### To do
Every line with "citet" in it should be copied from the data.
══ Data shown
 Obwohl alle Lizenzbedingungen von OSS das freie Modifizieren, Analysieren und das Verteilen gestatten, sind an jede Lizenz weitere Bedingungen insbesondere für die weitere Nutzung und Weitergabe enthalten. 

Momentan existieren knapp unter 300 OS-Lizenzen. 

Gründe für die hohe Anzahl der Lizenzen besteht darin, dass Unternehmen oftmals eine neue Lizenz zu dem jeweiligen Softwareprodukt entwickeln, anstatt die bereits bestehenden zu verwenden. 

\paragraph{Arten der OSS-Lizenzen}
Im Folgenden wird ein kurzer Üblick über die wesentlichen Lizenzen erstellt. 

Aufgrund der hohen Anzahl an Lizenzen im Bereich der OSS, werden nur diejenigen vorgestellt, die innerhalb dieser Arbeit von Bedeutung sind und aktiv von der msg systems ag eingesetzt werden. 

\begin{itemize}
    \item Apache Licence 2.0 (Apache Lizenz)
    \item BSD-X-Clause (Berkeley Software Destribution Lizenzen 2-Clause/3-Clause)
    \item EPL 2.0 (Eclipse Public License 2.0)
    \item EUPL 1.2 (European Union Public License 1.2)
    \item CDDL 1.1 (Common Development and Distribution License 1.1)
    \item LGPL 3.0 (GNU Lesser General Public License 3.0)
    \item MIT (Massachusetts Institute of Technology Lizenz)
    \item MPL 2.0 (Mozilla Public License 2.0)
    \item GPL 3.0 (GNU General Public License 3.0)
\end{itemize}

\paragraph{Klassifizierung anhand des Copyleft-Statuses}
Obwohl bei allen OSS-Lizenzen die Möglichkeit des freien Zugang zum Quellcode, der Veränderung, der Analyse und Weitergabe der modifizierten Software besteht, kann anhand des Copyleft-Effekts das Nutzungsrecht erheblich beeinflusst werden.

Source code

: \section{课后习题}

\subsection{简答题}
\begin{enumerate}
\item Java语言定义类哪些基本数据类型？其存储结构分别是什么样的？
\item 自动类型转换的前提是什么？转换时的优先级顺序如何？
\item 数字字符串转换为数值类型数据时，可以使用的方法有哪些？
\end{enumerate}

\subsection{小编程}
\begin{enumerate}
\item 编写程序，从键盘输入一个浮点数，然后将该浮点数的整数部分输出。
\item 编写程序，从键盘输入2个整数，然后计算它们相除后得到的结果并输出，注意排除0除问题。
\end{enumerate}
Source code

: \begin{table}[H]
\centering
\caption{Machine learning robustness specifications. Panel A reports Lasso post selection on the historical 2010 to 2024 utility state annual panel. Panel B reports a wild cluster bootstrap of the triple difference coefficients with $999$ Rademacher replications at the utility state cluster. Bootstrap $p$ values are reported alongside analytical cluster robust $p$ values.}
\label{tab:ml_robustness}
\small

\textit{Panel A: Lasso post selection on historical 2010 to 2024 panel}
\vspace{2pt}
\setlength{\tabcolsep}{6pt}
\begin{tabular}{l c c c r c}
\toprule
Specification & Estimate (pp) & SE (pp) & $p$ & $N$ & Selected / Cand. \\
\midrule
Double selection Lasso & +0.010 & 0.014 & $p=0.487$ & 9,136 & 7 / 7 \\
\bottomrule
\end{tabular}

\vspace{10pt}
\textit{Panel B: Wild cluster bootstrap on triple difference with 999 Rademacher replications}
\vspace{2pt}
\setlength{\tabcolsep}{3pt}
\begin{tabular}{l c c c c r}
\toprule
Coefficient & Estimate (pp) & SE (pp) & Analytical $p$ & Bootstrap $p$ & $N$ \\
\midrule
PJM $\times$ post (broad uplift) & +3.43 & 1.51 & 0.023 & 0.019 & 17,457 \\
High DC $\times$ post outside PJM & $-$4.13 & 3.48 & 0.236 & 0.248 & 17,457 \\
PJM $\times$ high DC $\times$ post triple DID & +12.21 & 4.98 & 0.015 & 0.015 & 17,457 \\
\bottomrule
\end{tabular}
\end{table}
════
══ Data shown
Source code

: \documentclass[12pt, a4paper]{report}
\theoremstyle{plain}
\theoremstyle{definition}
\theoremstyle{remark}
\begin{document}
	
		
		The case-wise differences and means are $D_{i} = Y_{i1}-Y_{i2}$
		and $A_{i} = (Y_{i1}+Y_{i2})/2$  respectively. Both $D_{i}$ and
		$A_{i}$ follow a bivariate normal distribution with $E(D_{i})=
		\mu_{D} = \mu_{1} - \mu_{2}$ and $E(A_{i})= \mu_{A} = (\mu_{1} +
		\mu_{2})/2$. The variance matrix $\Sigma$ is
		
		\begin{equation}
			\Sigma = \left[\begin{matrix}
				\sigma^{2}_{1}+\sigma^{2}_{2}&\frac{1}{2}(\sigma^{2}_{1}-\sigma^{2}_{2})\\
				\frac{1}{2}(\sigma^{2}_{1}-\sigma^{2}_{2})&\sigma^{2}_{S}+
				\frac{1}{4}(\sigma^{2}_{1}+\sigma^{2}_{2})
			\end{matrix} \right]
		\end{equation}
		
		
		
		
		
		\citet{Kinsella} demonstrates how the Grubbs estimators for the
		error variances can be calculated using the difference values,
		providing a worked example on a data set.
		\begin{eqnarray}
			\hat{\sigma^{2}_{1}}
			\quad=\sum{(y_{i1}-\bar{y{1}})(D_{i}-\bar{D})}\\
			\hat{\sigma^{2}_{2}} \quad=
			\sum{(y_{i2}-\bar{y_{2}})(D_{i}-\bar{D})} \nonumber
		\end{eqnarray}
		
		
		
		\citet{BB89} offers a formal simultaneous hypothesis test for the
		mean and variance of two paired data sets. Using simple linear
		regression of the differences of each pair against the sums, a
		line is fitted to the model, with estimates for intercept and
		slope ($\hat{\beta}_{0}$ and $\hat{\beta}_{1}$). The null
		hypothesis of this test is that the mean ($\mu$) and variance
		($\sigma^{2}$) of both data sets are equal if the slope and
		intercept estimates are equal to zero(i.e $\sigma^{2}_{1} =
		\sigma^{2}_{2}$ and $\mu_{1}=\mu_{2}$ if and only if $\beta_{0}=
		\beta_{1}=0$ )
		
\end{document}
════
══ Data shown
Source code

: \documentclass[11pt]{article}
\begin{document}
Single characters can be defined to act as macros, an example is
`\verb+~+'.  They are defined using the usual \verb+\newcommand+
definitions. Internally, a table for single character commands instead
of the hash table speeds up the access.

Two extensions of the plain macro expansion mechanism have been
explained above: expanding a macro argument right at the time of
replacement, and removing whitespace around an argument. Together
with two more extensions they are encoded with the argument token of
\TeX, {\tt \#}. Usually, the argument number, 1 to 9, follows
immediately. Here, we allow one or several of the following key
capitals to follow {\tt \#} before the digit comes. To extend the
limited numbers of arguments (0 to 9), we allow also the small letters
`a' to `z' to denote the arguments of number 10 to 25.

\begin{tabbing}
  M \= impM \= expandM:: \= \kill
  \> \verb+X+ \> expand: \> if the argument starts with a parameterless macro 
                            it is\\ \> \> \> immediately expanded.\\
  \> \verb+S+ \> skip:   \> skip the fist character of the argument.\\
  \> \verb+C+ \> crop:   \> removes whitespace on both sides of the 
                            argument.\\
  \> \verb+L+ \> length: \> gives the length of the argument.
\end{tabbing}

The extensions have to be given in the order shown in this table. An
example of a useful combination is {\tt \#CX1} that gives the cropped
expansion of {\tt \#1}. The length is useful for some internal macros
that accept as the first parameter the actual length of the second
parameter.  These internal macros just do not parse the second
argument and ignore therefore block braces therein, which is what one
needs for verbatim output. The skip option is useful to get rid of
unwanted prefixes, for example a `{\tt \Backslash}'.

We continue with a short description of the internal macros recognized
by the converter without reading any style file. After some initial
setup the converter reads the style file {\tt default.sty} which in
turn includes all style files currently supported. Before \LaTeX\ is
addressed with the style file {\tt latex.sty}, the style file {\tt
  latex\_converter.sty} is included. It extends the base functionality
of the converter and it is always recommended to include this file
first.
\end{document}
════
### Written response
		\citet{Kinsella} demonstrates how the Grubbs estimators for the
		\citet{BB89} offers a formal simultaneous hypothesis test for the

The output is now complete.